Navigating Retirement in Times of High Inflation: Strategies to Secure Your Future
Planning for retirement is a challenge under normal circumstances. It might be many years before you retire, so imagining your future lifestyle, estimating expenses, and anticipating your level of savings and income is difficult.
Today’s high inflation and rising interest rates add complexity to retirement planning. For decades, inflation and interest rates were low, making the planning process more predictable since people didn’t worry much about a soaring cost of living. These days, you only need to look at gas and food to recognize that prices have jumped significantly.
When retired, people often live on a fixed income, so it doesn’t take many years of high inflation to erode savings faster than expected. For example, the income stream you may receive with a workplace defined contribution pension plan (DC) is linked to how the investments perform. If markets are declining – which typically happens during periods of high inflation – the investments in your defined contribution plan might not generate returns that keep pace with inflation.
Conversely, retirees in a defined benefit (DB) plan could potentially be better off because these pension plans guarantee a specific income stream and are indexed to inflation. As a result, DB plans help retirees withstand higher inflation and maintain their purchasing power. Note that both Canada Pension Plan and Old Age Security payments are indexed to inflation, so that will also help you contend with rising costs.
How We Can Help: Strategies to Safeguard Retirement Funds During High Inflation
We’re experienced in helping you create and maintain customized wealth plans flexible enough to endure different economic and market conditions.
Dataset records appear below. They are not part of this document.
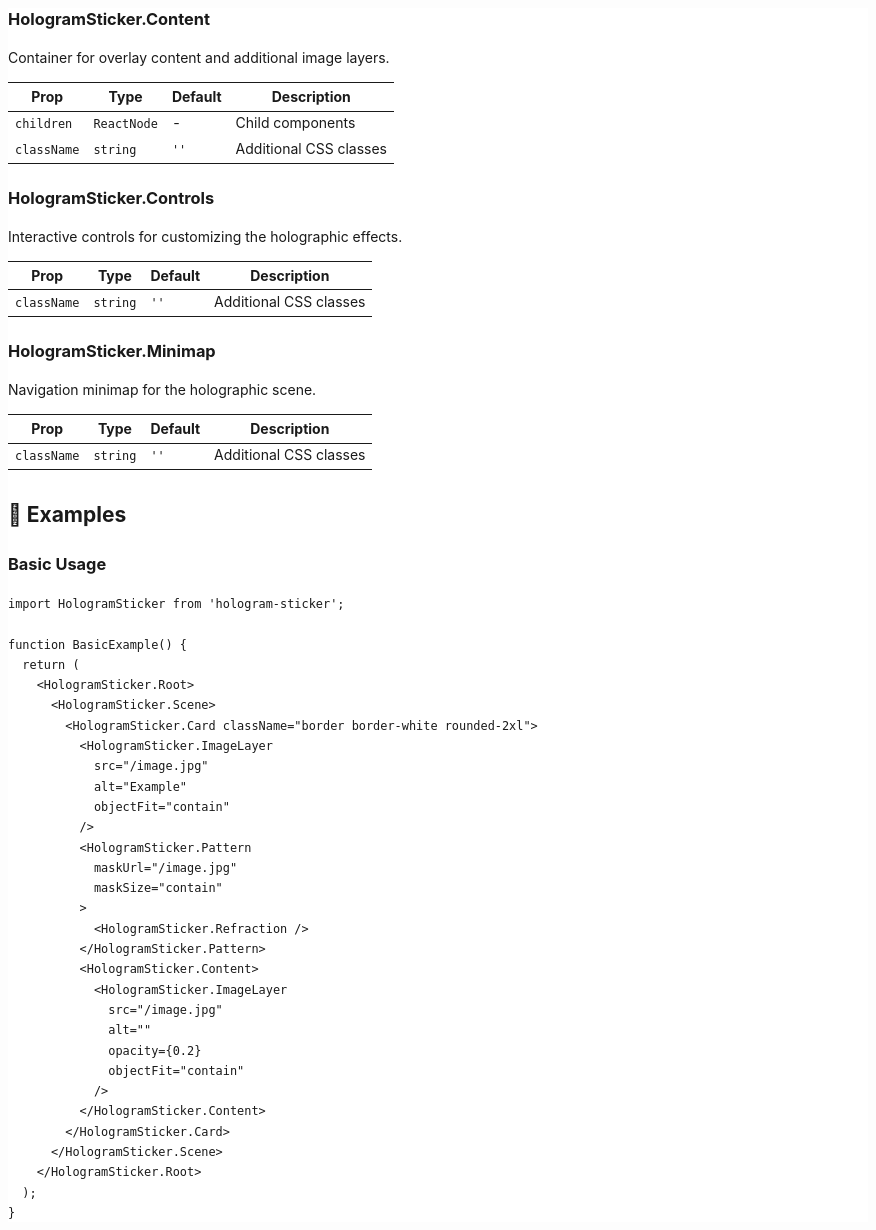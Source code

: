 ### HologramSticker.Content

Container for overlay content and additional image layers.

| Prop | Type | Default | Description |
|------|------|---------|-------------|
| `children` | `ReactNode` | - | Child components |
| `className` | `string` | `''` | Additional CSS classes |

### HologramSticker.Controls

Interactive controls for customizing the holographic effects.

| Prop | Type | Default | Description |
|------|------|---------|-------------|
| `className` | `string` | `''` | Additional CSS classes |

### HologramSticker.Minimap

Navigation minimap for the holographic scene.

| Prop | Type | Default | Description |
|------|------|---------|-------------|
| `className` | `string` | `''` | Additional CSS classes |

## 🎨 Examples

### Basic Usage

```tsx
import HologramSticker from 'hologram-sticker';

function BasicExample() {
  return (
    <HologramSticker.Root>
      <HologramSticker.Scene>
        <HologramSticker.Card className="border border-white rounded-2xl">
          <HologramSticker.ImageLayer 
            src="/image.jpg" 
            alt="Example"
            objectFit="contain"
          />
          <HologramSticker.Pattern
            maskUrl="/image.jpg"
            maskSize="contain"
          >
            <HologramSticker.Refraction />
          </HologramSticker.Pattern>
          <HologramSticker.Content>
            <HologramSticker.ImageLayer 
              src="/image.jpg" 
              alt="" 
              opacity={0.2}
              objectFit="contain"
            />
          </HologramSticker.Content>
        </HologramSticker.Card>
      </HologramSticker.Scene>
    </HologramSticker.Root>
  );
}
```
When it comes to retirement planning, consider these four strategies to help you manage the potentially wealth eroding effects of high inflation:
1. Diversify your portfolio. Many investments decline in value when inflation is high, since rising costs often lead to rising debt. This may prompt people to reduce spending, which negatively affects business growth. However, not all investments follow the same pattern, as high inflation actually benefits some industries, such as commodities like oil and gold. Diversified exposure to industries, sectors and geographical regions may help manage volatility and risk, as some (or all) of your losses will be offset by the winners.
2. Be selective with fixed income. Similar to the point above, diversifying fixed-income exposures may also help when inflation and interest rates rise. In addition to traditional bonds that many investors hold, investing in securities like floating rate or real-return bonds (or funds holding such securities). As market rates rise, these bonds tend to maintain value better and generate more income than traditional bonds. Also, an allocation to GICs can lock in today’s higher rates before they decline, helping you put away more cash for retirement.
3. Use registered products. RRSPs and TFSAs are proven options to save tax efficiently for retirement. At any time, but especially when inflation is high, you should preserve as much wealth as possible. We can optimize your contributions to help save on taxes by using vehicles like RRSPs and TFSAs. This also instills a disciplined approach so you can save money on a regular basis.
4. Be opportunistic. Since retirement can be costly as people are living longer, an important planning goal is building long-term wealth. Over the short term, stock markets tend to decline when inflation is high, but everything moves in a cycle. Eventually the markets will rebound, so it is important to identify a strategy that fits into your time horizon and risk tolerance. It is a common and time-tested strategy to invest during these periods to take advantage of lower prices. As the markets recover, your “buy low” investments could benefit significantly and enhance your retirement savings.